Kurtosis is defined as a normalized form of the fourth central moment mu_4 of a distribution. There are several flavors of kurtosis, the most commonly encountered variety of which is normally termed simply "the" kurtosis and is denoted beta_2 (Pearson's notation; Abramowitz and Stegun 1972, p. 928) or alpha_4 (Kenney and Keeping 1951, p. 27; Kenney and Keeping 1961, pp. 99-102). The kurtosis of a theoretical distribution is defined by

 beta_2=(mu_4)/(mu_2^2),
(1)

where mu_i denotes the ith central moment (and in particular, mu_2 is the variance). This form is implemented in the Wolfram Language as Kurtosis[dist].

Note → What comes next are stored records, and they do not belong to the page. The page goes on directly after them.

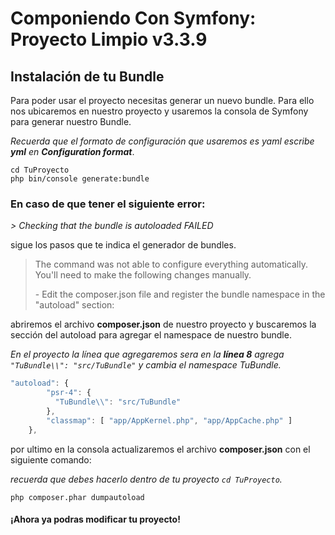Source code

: # Componiendo Con Symfony: Proyecto Limpio v3.3.9
## Instalación de tu Bundle

Para poder usar el proyecto necesitas generar un nuevo bundle. Para ello nos ubicaremos en nuestro proyecto y usaremos la consola de Symfony para generar nuestro Bundle.

*Recuerda que el formato de configuración que usaremos es yaml escribe **yml** en **Configuration format***.

```composer
cd TuProyecto
php bin/console generate:bundle
```

### En caso de que tener el siguiente error:

*> Checking that the bundle is autoloaded
FAILED*

sigue los pasos que te indica el generador de bundles.

>  The command was not able to configure everything automatically.
>  You'll need to make the following changes manually.
>
>  \- Edit the composer.json file and register the bundle
>  namespace in the "autoload" section:

abriremos el archivo **composer.json** de nuestro proyecto y buscaremos la sección del autoload para agregar el namespace de nuestro bundle.

*En el proyecto la línea que agregaremos sera en la **línea 8** agrega `"TuBundle\\": "src/TuBundle"` y cambia el namespace TuBundle.*

```javascript
"autoload": {
        "psr-4": {
          "TuBundle\\": "src/TuBundle"
        },
        "classmap": [ "app/AppKernel.php", "app/AppCache.php" ]
    },
```

por ultimo en la consola actualizaremos el archivo **composer.json** con el siguiente comando:

*recuerda que debes hacerlo dentro de tu proyecto `cd TuProyecto`.*

```composer
php composer.phar dumpautoload
```

#### ¡Ahora ya podras modificar tu proyecto!
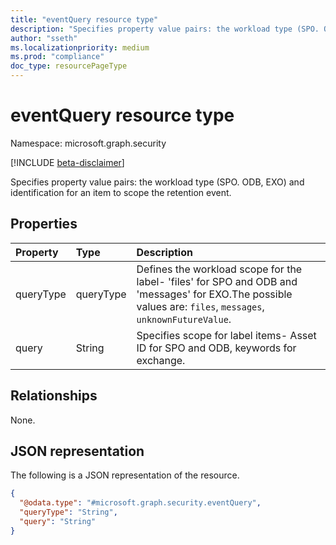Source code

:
 ```yaml
---
title: "eventQuery resource type"
description: "Specifies property value pairs: the workload type (SPO. ODB, EXO) and identification for an item to scope the retention event."
author: "sseth"
ms.localizationpriority: medium
ms.prod: "compliance"
doc_type: resourcePageType
---
```


# eventQuery resource type

Namespace: microsoft.graph.security

[!INCLUDE [beta-disclaimer](../../includes/beta-disclaimer.md)]

Specifies property value pairs: the workload type (SPO. ODB, EXO) and identification for an item to scope the retention event.

## Properties
|Property|Type|Description|
|:---|:---|:---|
|queryType|queryType|Defines the workload scope for the label- 'files' for SPO and ODB and 'messages' for EXO.The possible values are: `files`, `messages`, `unknownFutureValue`.|
|query|String|Specifies scope for label items- Asset ID for SPO and ODB, keywords for exchange.|

## Relationships
None.

## JSON representation
The following is a JSON representation of the resource.
<!-- {
  "blockType": "resource",
  "@odata.type": "microsoft.graph.security.eventQueries"
}
-->
``` json
{
  "@odata.type": "#microsoft.graph.security.eventQuery",
  "queryType": "String",
  "query": "String"
}
```


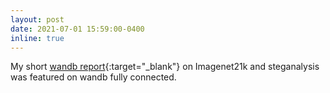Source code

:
 ```yaml
---
layout: post
date: 2021-07-01 15:59:00-0400
inline: true
---
```


My short [wandb report](https://wandb.ai/yassiney/imagenet-steganalysis/reports/Is-ImageNet21k-a-Better-Dataset-for-Transfer-Learning-in-Steganalysis---Vmlldzo3MjY2NTY?galleryTag=posts){:target="_blank"} on Imagenet21k and steganalysis was featured on wandb fully connected.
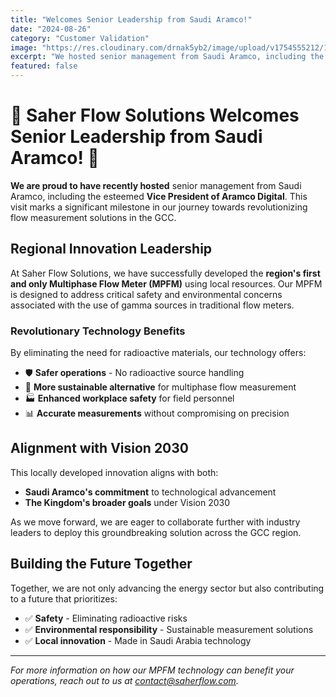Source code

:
 ```yaml
---
title: "Welcomes Senior Leadership from Saudi Aramco!"
date: "2024-08-26"
category: "Customer Validation"
image: "https://res.cloudinary.com/drnak5yb2/image/upload/v1754555212/1724671748289_orlzkb.jpg"
excerpt: "We hosted senior management from Saudi Aramco, including the Vice President of Aramco Digital, marking a significant milestone in revolutionizing flow measurement solutions in the GCC."
featured: false
---
```


# 🌟 Saher Flow Solutions Welcomes Senior Leadership from Saudi Aramco! 🌟

**We are proud to have recently hosted** senior management from Saudi Aramco, including the esteemed **Vice President of Aramco Digital**. This visit marks a significant milestone in our journey towards revolutionizing flow measurement solutions in the GCC.

## Regional Innovation Leadership

At Saher Flow Solutions, we have successfully developed the **region's first and only Multiphase Flow Meter (MPFM)** using local resources. Our MPFM is designed to address critical safety and environmental concerns associated with the use of gamma sources in traditional flow meters.

### Revolutionary Technology Benefits

By eliminating the need for radioactive materials, our technology offers:

- 🛡️ **Safer operations** - No radioactive source handling
- 🌱 **More sustainable alternative** for multiphase flow measurement
- 🏭 **Enhanced workplace safety** for field personnel
- 📊 **Accurate measurements** without compromising on precision

## Alignment with Vision 2030

This locally developed innovation aligns with both:

- **Saudi Aramco's commitment** to technological advancement
- **The Kingdom's broader goals** under Vision 2030

As we move forward, we are eager to collaborate further with industry leaders to deploy this groundbreaking solution across the GCC region.

## Building the Future Together

Together, we are not only advancing the energy sector but also contributing to a future that prioritizes:

- ✅ **Safety** - Eliminating radioactive risks
- ✅ **Environmental responsibility** - Sustainable measurement solutions  
- ✅ **Local innovation** - Made in Saudi Arabia technology

---

*For more information on how our MPFM technology can benefit your operations, reach out to us at contact@saherflow.com.*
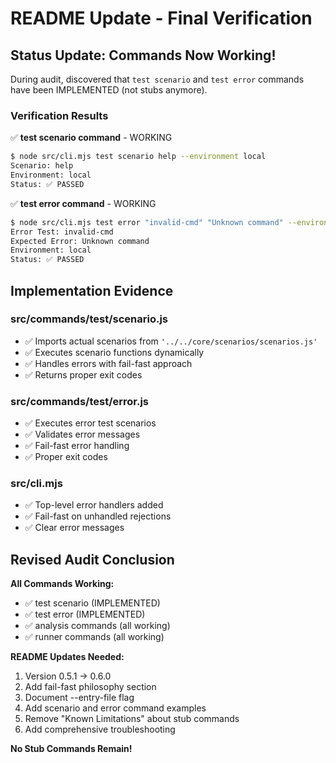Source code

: # README Update - Final Verification

## Status Update: Commands Now Working!

During audit, discovered that `test scenario` and `test error` commands have been IMPLEMENTED (not stubs anymore).

### Verification Results

✅ **test scenario command** - WORKING
```bash
$ node src/cli.mjs test scenario help --environment local
Scenario: help
Environment: local
Status: ✅ PASSED
```

✅ **test error command** - WORKING
```bash
$ node src/cli.mjs test error "invalid-cmd" "Unknown command" --environment local
Error Test: invalid-cmd
Expected Error: Unknown command
Environment: local
Status: ✅ PASSED
```

## Implementation Evidence

### src/commands/test/scenario.js
- ✅ Imports actual scenarios from `'../../core/scenarios/scenarios.js'`
- ✅ Executes scenario functions dynamically
- ✅ Handles errors with fail-fast approach
- ✅ Returns proper exit codes

### src/commands/test/error.js
- ✅ Executes error test scenarios
- ✅ Validates error messages
- ✅ Fail-fast error handling
- ✅ Proper exit codes

### src/cli.mjs
- ✅ Top-level error handlers added
- ✅ Fail-fast on unhandled rejections
- ✅ Clear error messages

## Revised Audit Conclusion

**All Commands Working:**
- ✅ test scenario (IMPLEMENTED)
- ✅ test error (IMPLEMENTED)
- ✅ analysis commands (all working)
- ✅ runner commands (all working)

**README Updates Needed:**
1. Version 0.5.1 → 0.6.0
2. Add fail-fast philosophy section
3. Document --entry-file flag
4. Add scenario and error command examples
5. Remove "Known Limitations" about stub commands
6. Add comprehensive troubleshooting

**No Stub Commands Remain!**
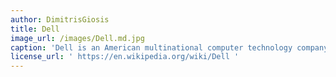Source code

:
 ```yaml
---
author: DimitrisGiosis 
title: Dell
image_url: /images/Dell.md.jpg
caption: 'Dell is an American multinational computer technology company based in Round Rock, Texas, United States, that develops, sells, repairs, and supports computers and related products and services. '
license_url: ' https://en.wikipedia.org/wiki/Dell '
---
```


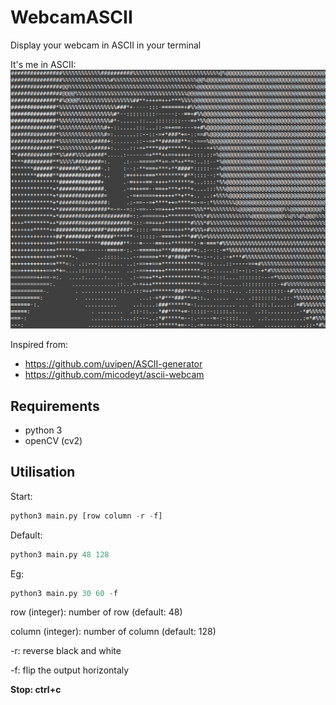 # WebcamASCII

Display your webcam in ASCII in your terminal

It's me in ASCII:
![me in ascii](me_ascii.png)

Inspired from: 
- https://github.com/uvipen/ASCII-generator
- https://github.com/micodeyt/ascii-webcam

## Requirements

- python 3
- openCV (cv2)

## Utilisation

Start:
```python
python3 main.py [row column -r -f]
```
Default:
```python
python3 main.py 48 128
```
Eg:
```python
python3 main.py 30 60 -f
```

row (integer): number of row (default: 48)

column (integer): number of column (default: 128)

-r: reverse black and white

-f: flip the output horizontaly

**Stop: ctrl+c**
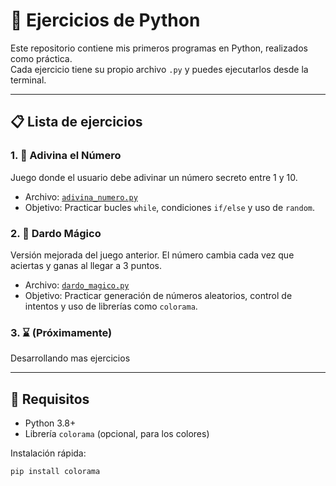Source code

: # 🐍 Ejercicios de Python

Este repositorio contiene mis primeros programas en Python, realizados como práctica.  
Cada ejercicio tiene su propio archivo `.py` y puedes ejecutarlos desde la terminal.

---

## 📋 Lista de ejercicios

### 1. 🎲 Adivina el Número
Juego donde el usuario debe adivinar un número secreto entre 1 y 10.
- Archivo: [`adivina_numero.py`](adivina_numero.py)
- Objetivo: Practicar bucles `while`, condiciones `if/else` y uso de `random`.

### 2. 🎯 Dardo Mágico
Versión mejorada del juego anterior. El número cambia cada vez que aciertas y ganas al llegar a 3 puntos.
- Archivo: [`dardo_magico.py`](dardo_magico.py)
- Objetivo: Practicar generación de números aleatorios, control de intentos y uso de librerías como `colorama`.

### 3. ⌛ (Próximamente)
Desarrollando mas ejercicios

---

## 📌 Requisitos

- Python 3.8+
- Librería `colorama` (opcional, para los colores)

Instalación rápida:

```bash
pip install colorama
```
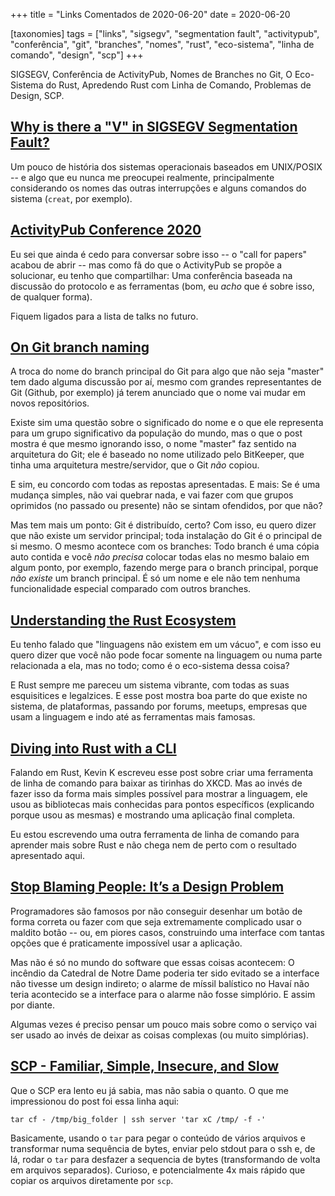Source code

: +++
title = "Links Comentados de 2020-06-20"
date = 2020-06-20

[taxonomies]
tags = ["links", "sigsegv", "segmentation fault", "activitypub",
"conferência", "git", "branches", "nomes", "rust", "eco-sistema", 
"linha de comando", "design", "scp"]
+++

SIGSEGV, Conferência de ActivityPub, Nomes de Branches no Git, O Eco-Sistema
do Rust, Apredendo Rust com Linha de Comando, Problemas de Design, SCP.

<!-- more -->

## [Why is there a "V" in SIGSEGV Segmentation Fault?](https://blog.cloudflare.com/why-is-there-a-v-in-sigsegv-segmentation-fault/)

Um pouco de história dos sistemas operacionais baseados em UNIX/POSIX -- e
algo que eu nunca me preocupei realmente, principalmente considerando os nomes
das outras interrupções e alguns comandos do sistema (`creat`, por exemplo).

## [ActivityPub Conference 2020](https://conf.activitypub.rocks/#home)

Eu sei que ainda é cedo para conversar sobre isso -- o "call for papers"
acabou de abrir -- mas como fã do que o ActivityPub se propõe a solucionar, eu
tenho que compartilhar: Uma conferência baseada na discussão do protocolo e as
ferramentas (bom, eu _acho_ que é sobre isso, de qualquer forma).

Fiquem ligados para a lista de talks no futuro.

## [On Git branch naming](http://meta.ath0.com/2020/06/git-branch-naming/)

A troca do nome do branch principal do Git para algo que não seja "master" tem
dado alguma discussão por aí, mesmo com grandes representantes de Git (Github,
por exemplo) já terem anunciado que o nome vai mudar em novos repositórios.

Existe sim uma questão sobre o significado do nome e o que ele representa para
um grupo significativo da população do mundo, mas o que o post mostra é que
mesmo ignorando isso, o nome "master" faz sentido na arquitetura do Git; 
ele é baseado no nome utilizado pelo BitKeeper, que tinha uma arquitetura
mestre/servidor, que o Git _não_ copiou.

E sim, eu concordo com todas as repostas apresentadas. E mais: Se é uma
mudança simples, não vai quebrar nada, e vai fazer com que grupos oprimidos
(no passado ou presente) não se sintam ofendidos, por que não?

Mas tem mais um ponto: Git é distribuído, certo? Com isso, eu quero dizer que
não existe um servidor principal; toda instalação do Git é o principal de si
mesmo. O mesmo acontece com os branches: Todo branch é uma cópia auto contida
e você _não precisa_ colocar todas elas no mesmo balaio em algum ponto, por
exemplo, fazendo merge para o branch principal, porque _não existe_ um branch
principal. É só um nome e ele não tem nenhuma funcionalidade especial
comparado com outros branches.

## [Understanding the Rust Ecosystem](https://joeprevite.com/rust-lang-ecosystem)

Eu tenho falado que "linguagens não existem em um vácuo", e com isso eu quero
dizer que você não pode focar somente na linguagem ou numa parte relacionada a
ela, mas no todo; como é o eco-sistema dessa coisa?

E Rust sempre me pareceu um sistema vibrante, com todas as suas esquisitices e
legalzices. E esse post mostra boa parte do que existe no sistema, de
plataformas, passando por forums, meetups, empresas que usam a linguagem e
indo até as ferramentas mais famosas.

## [Diving into Rust with a CLI](https://kbknapp.dev/rust-cli/)

Falando em Rust, Kevin K escreveu esse post sobre criar uma ferramenta de
linha de comando para baixar as tirinhas do XKCD. Mas ao invés de fazer isso
da forma mais simples possível para mostrar a linguagem, ele usou as
bibliotecas mais conhecidas para pontos específicos (explicando porque usou as
mesmas) e mostrando uma aplicação final completa.

Eu estou escrevendo uma outra ferramenta de linha de comando para aprender
mais sobre Rust e não chega nem de perto com o resultado apresentado aqui.

## [Stop Blaming People: It’s a Design Problem](https://quinnkeast.com/writing/stop-blaming-people-its-a-design-problem/)

Programadores são famosos por não conseguir desenhar um botão de forma correta
ou fazer com que seja extremamente complicado usar o maldito botão -- ou, em
piores casos, construindo uma interface com tantas opções que é praticamente
impossível usar a aplicação.

Mas não é só no mundo do software que essas coisas acontecem: O incêndio da
Catedral de Notre Dame poderia ter sido evitado se a interface não tivesse um
design indireto; o alarme de míssil balístico no Havaí não teria acontecido se
a interface para o alarme não fosse simplório. E assim por diante.

Algumas vezes é preciso pensar um pouco mais sobre como o serviço vai ser
usado ao invés de deixar as coisas complexas (ou muito simplórias).

## [SCP - Familiar, Simple, Insecure, and Slow](https://gravitational.com/blog/scp-familiar-simple-insecure-slow/)

Que o SCP era lento eu já sabia, mas não sabia o quanto. O que me impressionou
do post foi essa linha aqui:

```
tar cf - /tmp/big_folder | ssh server 'tar xC /tmp/ -f -'
```

Basicamente, usando o `tar` para pegar o conteúdo de vários arquivos e
transformar numa sequência de bytes, enviar pelo stdout para o ssh e, de lá,
rodar o `tar` para desfazer a sequencia de bytes (transformando de volta em
arquivos separados). Curioso, e potencialmente 4x mais rápido que copiar os
arquivos diretamente por `scp`.

<!-- 
vim:spelllang=pt:
-->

The "kurtosis excess" (Kenney and Keeping 1951, p. 27) is defined by

gamma_2=beta_2-3
(2)
=(mu_4)/(mu_2^2)-3
(3)

and is commonly denoted gamma_2 (Abramowitz and Stegun 1972, p. 928) or b_2. Kurtosis excess is commonly used because gamma_2 of a normal distribution is equal to 0, while the kurtosis proper is equal to 3. Unfortunately, Abramowitz and Stegun (1972) confusingly refer to beta_2 as the "excess or kurtosis."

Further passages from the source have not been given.